Most prostate cancers are dependent on androgens, or male sex hormones, to continue growing. A typical treatment protocol for advanced prostate cancer is to put the patient on androgen deprivation therapy (ADT), to, as its name suggests, deprive the cancer cells of this needed growth signal.

“Many tumor cells die from ADT, but some just sit there in a state known as senescence. They do not grow and divide, but they do not die,” Jarrard said. “Senescent cells are generally not good over time because they secrete a lot of pro-growth, pro-inflammation, pro-oncogenic substances that can lead to recurrence.”

But senescent cells have a weakness: because they are metabolically active, they accumulate unfinished or damaged proteins, leading to a state of “proteotoxic” stress. Senescent cells activate an adaptive stress response that allows them to survive. This stress-response pathway is a key biological difference between senescent tumor cells and normal cells, and one that can be exploited for treatment purposes.

“Dr. Jarrard has shown that metformin kills senescent cells.

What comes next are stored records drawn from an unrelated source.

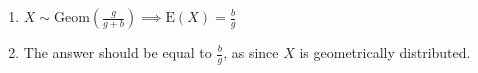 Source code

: \begin{enumerate}[label=(\alph*)]
\item $X \sim \text{Geom}(\frac{g}{g+b}) \implies \text{E}(X) = \frac{b}{g}$

\item The answer should be equal to $\frac{b}{g}$, as since $X$ is geometrically
distributed.

\end{enumerate} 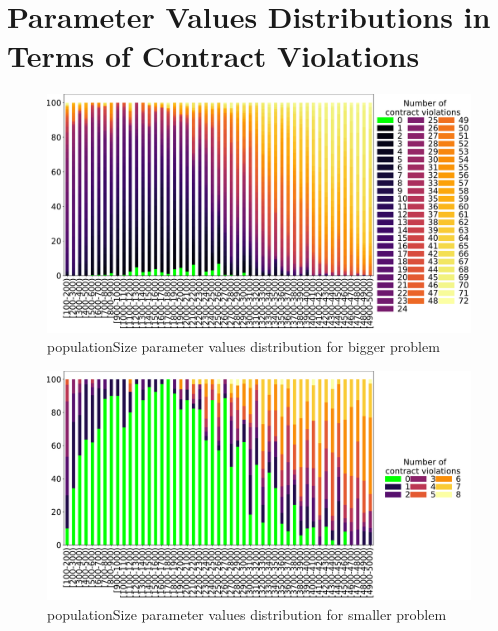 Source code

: \chapter{Parameter Values Distributions in Terms of Contract Violations}\label{appendix:Distributions2}
\begin{figure}
	\centering
	\includegraphics[width=\textwidth]{images/DistrValidityBig/populationSize.pdf}
	\caption[populationSize parameter values distribution for bigger problem]{populationSize parameter values distribution for bigger problem}  
	\label{fig:populationSize_DistBig}
\end{figure}
\begin{figure}
	\centering
	\includegraphics[width=\textwidth]{images/DistrValiditySmall/populationSize.pdf}
	\caption[populationSize parameter values distribution for smaller problem]{populationSize parameter values distribution for smaller problem}
	\label{fig:populationSize_DistSmall}
\end{figure}

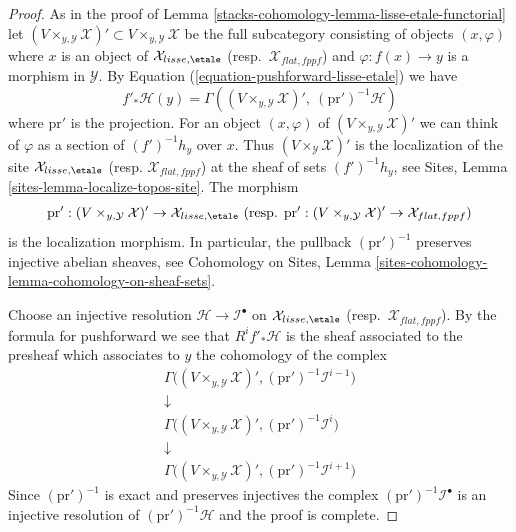 \begin{proof}
As in the proof of Lemma \ref{stacks-cohomology-lemma-lisse-etale-functorial}
let $(V \times_{y, \mathcal{Y}} \mathcal{X})' \subset
V \times_{y, \mathcal{Y}} \mathcal{X}$ be the full subcategory
consisting of objects $(x, \varphi)$ where $x$ is an object of
$\mathcal{X}_{lisse,\etale}$ (resp.\ $\mathcal{X}_{flat,fppf}$)
and $\varphi : f(x) \to y$ is a morphism in $\mathcal{Y}$.
By Equation (\ref{equation-pushforward-lisse-etale})
we have
$$
f'_*\mathcal{H}(y) =
\Gamma((V \times_{y, \mathcal{Y}} \mathcal{X})',
\ (\text{pr}')^{-1}\mathcal{H})
$$
where $\text{pr}'$ is the projection. For an object $(x, \varphi)$
of $(V \times_{y, \mathcal{Y}} \mathcal{X})'$
we can think of $\varphi$ as a section of $(f')^{-1}h_y$ over $x$.
Thus $(V \times_\mathcal{Y} \mathcal{X})'$ is the localization
of the site $\mathcal{X}_{lisse,\etale}$
(resp. $\mathcal{X}_{flat,fppf}$) at the sheaf of sets $(f')^{-1}h_y$, see
Sites, Lemma \ref{sites-lemma-localize-topos-site}. The morphism
$$
\text{pr}' : (V \times_{y, \mathcal{Y}} \mathcal{X})'
\to \mathcal{X}_{lisse,\etale}
\ (\text{resp. }
\text{pr}' : (V \times_{y, \mathcal{Y}} \mathcal{X})'
\to \mathcal{X}_{flat,fppf})
$$
is the localization morphism.
In particular, the pullback $(\text{pr}')^{-1}$ preserves
injective abelian sheaves, see
Cohomology on Sites, Lemma
\ref{sites-cohomology-lemma-cohomology-on-sheaf-sets}.

\medskip\noindent
Choose an injective resolution $\mathcal{H} \to \mathcal{I}^\bullet$
on $\mathcal{X}_{lisse,\etale}$ (resp.\ $\mathcal{X}_{flat,fppf}$).
By the formula for pushforward we see that $R^if'_*\mathcal{H}$ is the
sheaf associated to the presheaf which associates to $y$ the cohomology
of the complex
$$
\begin{matrix}
\Gamma\Big((V \times_{y, \mathcal{Y}} \mathcal{X})',
(\text{pr}')^{-1}\mathcal{I}^{i - 1}\Big) \\
\downarrow \\
\Gamma\Big((V \times_{y, \mathcal{Y}} \mathcal{X})',
(\text{pr}')^{-1}\mathcal{I}^i\Big) \\
\downarrow \\
\Gamma\Big((V \times_{y, \mathcal{Y}} \mathcal{X})',
(\text{pr}')^{-1}\mathcal{I}^{i + 1}\Big)
\end{matrix}
$$
Since $(\text{pr}')^{-1}$ is exact and preserves injectives the
complex $(\text{pr}')^{-1}\mathcal{I}^\bullet$ is an
injective resolution of $(\text{pr}')^{-1}\mathcal{H}$
and the proof is complete.
\end{proof}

My lab is going to look at the idea that metformin is killing senescent cells by shutting down this key survival pathway,” Cryns said. “Understanding metformin’s mechanism of action will allow us to maximize its therapeutic benefit.”

Cryns’s research group will work with tissue culture models of prostate cancer to understand how metformin specifically targets senescent prostate cancer cells. Jarrard and his group will generate pre-clinical data from mouse models to determine which treatment order and combinations of metformin and ADT have the greatest benefits.

The grant also includes co-investigator Kyle Richards, assistant professor of urology, who will access the wealth of data from the Department of Veterans Affairs. He will look at prostate cancer patients who have been treated with ADT and compare their outcomes with diabetic prostate cancer patients who have been treated with ADT and metformin.